How much Gibraltar Rock resembles the famous Rock of Gibraltar is up to the beholder; while I can see some resemblance, what I really see is a massive red ship afloat on a sandy sea.
The USGS quad that shows Gibraltar Rock does not mark it by name (and for some strange reason gives elevation in meters), but if you google something like "Gibraltar Rock Valley of Fire," you will get several photos and several pages that mention it. However, until posting this page, I never saw anything remotely resembling climbing information except for here, a blog maintained, not too surprisingly, by an SP member.
Gibraltar Rock is a prominent formation comprised of red sandstone near the end of the road to White Domes. As one drives north on the road, Gibraltar Rock is off to the right just before the the road loops back south to end at the parking area at the base of the White Domes. Just off the road (it literally takes just a few minutes to hike to the base of the formation), the peak is a major attraction for photographers (because it is east of the road, it looks spectacular in the late afternoon and at sunset), but there is no evidence that its heights are frequently attained by humans. This might be because from the road, the peak looks technical-only; there is, however, a route to the highpoint that entails a lot of Class 3 and a couple of Class 4 sections (this route seemed very similar to CP's and probably was the same one), and there is at least one Class 5 route that, while dangerously loose in sections, is easy enough for skilled scramblers to take on unroped. I climbed both, and both will receive more elaboration in the routes section of this page.
The summit of Gibraltar Rock has panoramic views of the surrounding area, and even during the non-prime photography hours, the colors on display will still astound most people.

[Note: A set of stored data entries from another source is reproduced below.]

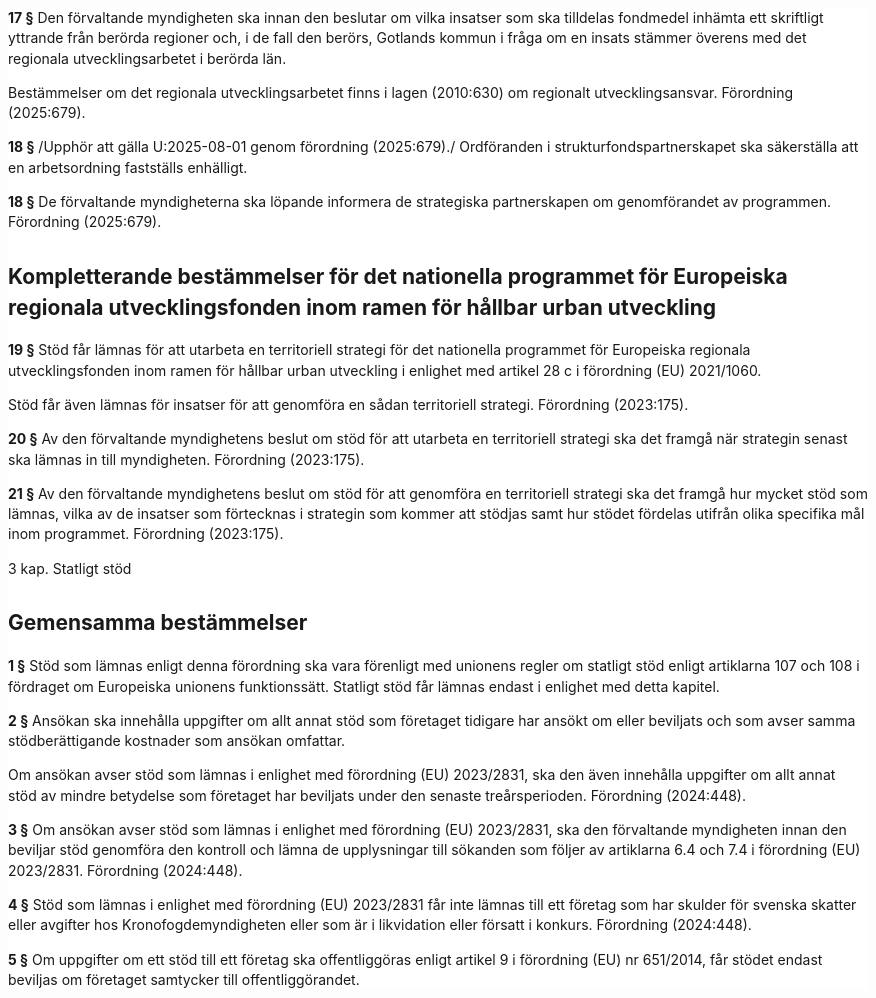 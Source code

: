 **17 §** Den förvaltande myndigheten ska innan den beslutar om vilka insatser som ska tilldelas fondmedel inhämta ett skriftligt yttrande från berörda regioner och, i de fall den berörs, Gotlands kommun i fråga om en insats stämmer överens med det regionala utvecklingsarbetet i berörda län.

Bestämmelser om det regionala utvecklingsarbetet finns i lagen (2010:630) om regionalt utvecklingsansvar. Förordning (2025:679).

**18 §** /Upphör att gälla U:2025-08-01 genom förordning (2025:679)./ Ordföranden i strukturfondspartnerskapet ska säkerställa att en arbetsordning fastställs enhälligt.

**18 §** De förvaltande myndigheterna ska löpande informera de strategiska partnerskapen om genomförandet av programmen. Förordning (2025:679).

## Kompletterande bestämmelser för det nationella programmet för Europeiska regionala utvecklingsfonden inom ramen för hållbar urban utveckling

**19 §** Stöd får lämnas för att utarbeta en territoriell strategi för det nationella programmet för Europeiska regionala utvecklingsfonden inom ramen för hållbar urban utveckling i enlighet med artikel 28 c i förordning (EU) 2021/1060.

Stöd får även lämnas för insatser för att genomföra en sådan territoriell strategi. Förordning (2023:175).

**20 §** Av den förvaltande myndighetens beslut om stöd för att utarbeta en territoriell strategi ska det framgå när strategin senast ska lämnas in till myndigheten. Förordning (2023:175).

**21 §** Av den förvaltande myndighetens beslut om stöd för att genomföra en territoriell strategi ska det framgå hur mycket stöd som lämnas, vilka av de insatser som förtecknas i strategin som kommer att stödjas samt hur stödet fördelas utifrån olika specifika mål inom programmet. Förordning (2023:175).

3 kap. Statligt stöd

## Gemensamma bestämmelser

**1 §** Stöd som lämnas enligt denna förordning ska vara förenligt med unionens regler om statligt stöd enligt artiklarna 107 och 108 i fördraget om Europeiska unionens funktionssätt. Statligt stöd får lämnas endast i enlighet med detta kapitel.

**2 §** Ansökan ska innehålla uppgifter om allt annat stöd som företaget tidigare har ansökt om eller beviljats och som avser samma stödberättigande kostnader som ansökan omfattar.

Om ansökan avser stöd som lämnas i enlighet med förordning (EU) 2023/2831, ska den även innehålla uppgifter om allt annat stöd av mindre betydelse som företaget har beviljats under den senaste treårsperioden. Förordning (2024:448).

**3 §** Om ansökan avser stöd som lämnas i enlighet med förordning (EU) 2023/2831, ska den förvaltande myndigheten innan den beviljar stöd genomföra den kontroll och lämna de upplysningar till sökanden som följer av artiklarna 6.4 och 7.4 i förordning (EU) 2023/2831. Förordning (2024:448).

**4 §** Stöd som lämnas i enlighet med förordning (EU) 2023/2831 får inte lämnas till ett företag som har skulder för svenska skatter eller avgifter hos Kronofogdemyndigheten eller som är i likvidation eller försatt i konkurs. Förordning (2024:448).

**5 §** Om uppgifter om ett stöd till ett företag ska offentliggöras enligt artikel 9 i förordning (EU) nr 651/2014, får stödet endast beviljas om företaget samtycker till offentliggörandet.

Roadside viewers will notice a deep cleft separating what looks like the main mass of the peak from a possibly higher summit. Closer inspection suggests that the technical-looking summit is lower, and that is correct. However, there might be a non-technical (or at least lower Class 5) way to that summit (again, more details in the routes section), and although it is not the highpoint of the formation, it might be a more desirable prize.
We'll cover two here; I suspect there are at least two more "scrambleable" ones, but I did not check them out.

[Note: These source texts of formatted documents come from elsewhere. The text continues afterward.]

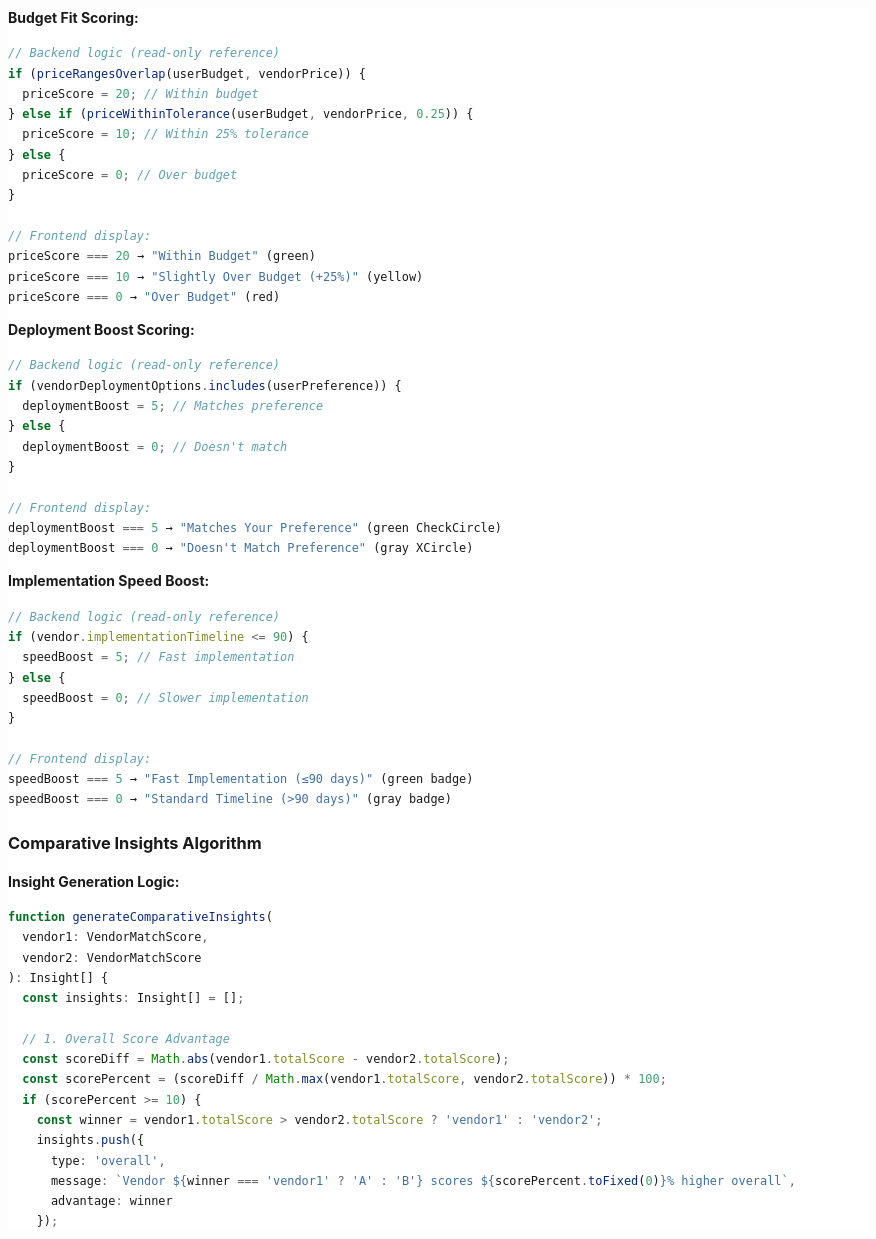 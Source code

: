 **Budget Fit Scoring:**
```typescript
// Backend logic (read-only reference)
if (priceRangesOverlap(userBudget, vendorPrice)) {
  priceScore = 20; // Within budget
} else if (priceWithinTolerance(userBudget, vendorPrice, 0.25)) {
  priceScore = 10; // Within 25% tolerance
} else {
  priceScore = 0; // Over budget
}

// Frontend display:
priceScore === 20 → "Within Budget" (green)
priceScore === 10 → "Slightly Over Budget (+25%)" (yellow)
priceScore === 0 → "Over Budget" (red)
```

**Deployment Boost Scoring:**
```typescript
// Backend logic (read-only reference)
if (vendorDeploymentOptions.includes(userPreference)) {
  deploymentBoost = 5; // Matches preference
} else {
  deploymentBoost = 0; // Doesn't match
}

// Frontend display:
deploymentBoost === 5 → "Matches Your Preference" (green CheckCircle)
deploymentBoost === 0 → "Doesn't Match Preference" (gray XCircle)
```

**Implementation Speed Boost:**
```typescript
// Backend logic (read-only reference)
if (vendor.implementationTimeline <= 90) {
  speedBoost = 5; // Fast implementation
} else {
  speedBoost = 0; // Slower implementation
}

// Frontend display:
speedBoost === 5 → "Fast Implementation (≤90 days)" (green badge)
speedBoost === 0 → "Standard Timeline (>90 days)" (gray badge)
```

### Comparative Insights Algorithm

**Insight Generation Logic:**
```typescript
function generateComparativeInsights(
  vendor1: VendorMatchScore,
  vendor2: VendorMatchScore
): Insight[] {
  const insights: Insight[] = [];

  // 1. Overall Score Advantage
  const scoreDiff = Math.abs(vendor1.totalScore - vendor2.totalScore);
  const scorePercent = (scoreDiff / Math.max(vendor1.totalScore, vendor2.totalScore)) * 100;
  if (scorePercent >= 10) {
    const winner = vendor1.totalScore > vendor2.totalScore ? 'vendor1' : 'vendor2';
    insights.push({
      type: 'overall',
      message: `Vendor ${winner === 'vendor1' ? 'A' : 'B'} scores ${scorePercent.toFixed(0)}% higher overall`,
      advantage: winner
    });
```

This peak doesn't appear to be climbed often enough to really have a standard route, but this route seems to be the easiest one. As written earlier, it seems to be the one CP found, for it goes up a canyon, climbs a wall, goes up another canyon, and then climbs another wall to reach the summit "plateau."
So, what I did:
First, I ought to mention that this is not a long route. My GPS device registered barely over half a mile, and it took me about 20 minutes to find my way to the summit on my first try, not counting an intentional diversion up to a neighboring ridge that seemed to offer an interesting climb (and did). The starting point is at about 2000', and there is an initial drop of approximately 150', so total elevation gain to the summit is actually around 350'. It doesn't sound like much, and it's not, but it's a fun route.
Since no apparent weakness existed on the western side, I aimed for the south end and there found a canyon splitting the two main ridge systems of the formation.
After climbing the wall, I found myself in a smaller, narrower canyon, and I went up it a little until spotting a Class 3/4 way up the right side and onto the summit plateau.
A narrow, shallow mini-slot blocked my way to the highpoint here, so I just jumped across and then followed easier terrain a short way to the summit, where I did not find either a cairn or a register.
This route makes an already-short route a little shorter, but it is more challenging, and the rock at the start of the route is awful. Difficulties are mostly Class 3 and 4 with some Class 5 spots, none exceeding 5.4, lower on the route. Unfortunately, the Class 5 spots are also where the rock is the worst. Nevertheless, it is a fun little route. One might want to use it for the ascent and use the standard route for the descent. Keep in mind that the standard route will be harder to find and follow from the top unless you have climbed it before, but a good route-finding nose should take care of you.
As you enter the canyon to begin the standard route, look to your right and notice a steep, loose-looking gully. You will climb this gully to its end; the crux is getting around the large chockstone visible in the first picture below. Remember-- the climbing itself is not that difficult even though it is Class 5, but the really loose, easily breakable rock makes things more difficult and dangerous. Above the chockstone, the climbing gets a little easier but still stays in the Class 4-low 5 range.
Technical rock climbing-- using gear-- is permitted only in certain sections of the park. Climbers are asked to inquire at the visitor center or contact park staff. I do not know if Gibraltar Rock is open to technical rock climbing but suspect that it is not; the sense is that there is an emphasis on restriction, not access. In particular, the concern seems to involve fixed gear for rappelling, so that might mean that trad climbing is okay, but you shouldn't go in expecting that to be understood. Do yourself a favor and check first.